Exercise requirements:
If a picture appears in the records, leave it out and transcribe the rest exactly.

★ ★ ★ ★ ★

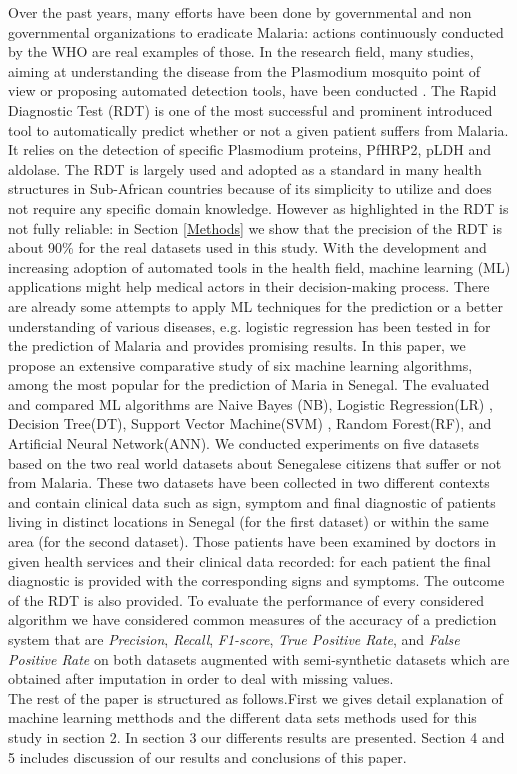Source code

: Over the past years, many efforts have been done by governmental and non governmental organizations  to eradicate Malaria:  actions continuously conducted by the WHO are real examples of those.  In the research field, many studies, aiming at understanding the disease from the Plasmodium mosquito point of view or proposing automated detection tools, have been conducted \cite{Ga19,Le74,ermert2011development,Hu17}. The Rapid Diagnostic Test (RDT) \cite{Hu17} is one of the most successful and prominent introduced tool to automatically predict whether or not a given patient suffers from Malaria. It relies on the
detection of specific Plasmodium proteins, PfHRP2, pLDH
and aldolase. The RDT is largely used and adopted as a standard in many health structures in Sub-African countries because of its simplicity to utilize and does not require any specific domain knowledge. However as highlighted in \cite{Hu17} the RDT is not fully reliable:  in Section \ref{Methods} we show that the precision of the RDT is about 90\% for the real datasets used in this study.
With the development and increasing adoption of automated tools in the health field, machine learning  (ML) \cite{mitchell1997machine, Ug1} applications might help medical actors in their decision-making process. There are already some attempts to apply ML techniques for the prediction or a better understanding of various diseases, e.g. logistic regression has been tested in \cite{mbaye2019towards} for the prediction of Malaria and provides promising results.
 In this paper, we propose an  extensive comparative study of six machine learning algorithms, among the most popular for the prediction of Maria in Senegal. The evaluated and compared ML algorithms are Naive Bayes (NB), Logistic Regression(LR) ,  Decision Tree(DT), Support Vector Machine(SVM) ,
 Random Forest(RF),
 and Artificial Neural Network(ANN). We conducted experiments on five datasets based on the two real world datasets about Senegalese citizens that suffer or not from Malaria. These two datasets have been collected in two different contexts and contain clinical data such as sign, symptom and final diagnostic of patients living in distinct locations in Senegal (for the first dataset) or within the same area (for the second dataset). Those patients have been examined by doctors in given health services and their clinical data recorded: for each patient the final diagnostic is provided with the corresponding signs and symptoms. The outcome of the RDT is also provided. To evaluate the performance of every considered algorithm we have considered common measures of the accuracy of a prediction system that are \emph{Precision}, \emph{Recall}, \emph{F1-score}, \emph{True Positive Rate}, and
 \emph{False Positive Rate} on both datasets augmented with semi-synthetic datasets which are obtained after imputation in order to deal with missing values.\\
 
The rest of the paper is structured as follows.First we gives detail explanation of machine learning metthods and the different data sets methods used for this study in section 2. In section 3 our  differents results are presented. Section 4 and 5 includes discussion of our results and conclusions of this paper.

★ ★ ★ ★ ★

Written response:
Source code

: Over the past years, many efforts have been done by governmental and non governmental organizations  to eradicate Malaria:  actions continuously conducted by the WHO are real examples of those.  In the research field, many studies, aiming at understanding the disease from the Plasmodium mosquito point of view or proposing automated detection tools, have been conducted \cite{Ga19,Le74,ermert2011development,Hu17}. The Rapid Diagnostic Test (RDT) \cite{Hu17} is one of the most successful and prominent introduced tool to automatically predict whether or not a given patient suffers from Malaria. It relies on the
detection of specific Plasmodium proteins, PfHRP2, pLDH
and aldolase. The RDT is largely used and adopted as a standard in many health structures in Sub-African countries because of its simplicity to utilize and does not require any specific domain knowledge. However as highlighted in \cite{Hu17} the RDT is not fully reliable:  in Section \ref{Methods} we show that the precision of the RDT is about 90\% for the real datasets used in this study.
With the development and increasing adoption of automated tools in the health field, machine learning  (ML) \cite{mitchell1997machine, Ug1} applications might help medical actors in their decision-making process. There are already some attempts to apply ML techniques for the prediction or a better understanding of various diseases, e.g. logistic regression has been tested in \cite{mbaye2019towards} for the prediction of Malaria and provides promising results.
 In this paper, we propose an  extensive comparative study of six machine learning algorithms, among the most popular for the prediction of Maria in Senegal. The evaluated and compared ML algorithms are Naive Bayes (NB), Logistic Regression(LR) ,  Decision Tree(DT), Support Vector Machine(SVM) ,
 Random Forest(RF),
 and Artificial Neural Network(ANN). We conducted experiments on five datasets based on the two real world datasets about Senegalese citizens that suffer or not from Malaria. These two datasets have been collected in two different contexts and contain clinical data such as sign, symptom and final diagnostic of patients living in distinct locations in Senegal (for the first dataset) or within the same area (for the second dataset). Those patients have been examined by doctors in given health services and their clinical data recorded: for each patient the final diagnostic is provided with the corresponding signs and symptoms. The outcome of the RDT is also provided. To evaluate the performance of every considered algorithm we have considered common measures of the accuracy of a prediction system that are \emph{Precision}, \emph{Recall}, \emph{F1-score}, \emph{True Positive Rate}, and
 \emph{False Positive Rate} on both datasets augmented with semi-synthetic datasets which are obtained after imputation in order to deal with missing values.\\
 
The rest of the paper is structured as follows.First we gives detail explanation of machine learning metthods and the different data sets methods used for this study in section 2. In section 3 our  differents results are presented. Section 4 and 5 includes discussion of our results and conclusions of this paper.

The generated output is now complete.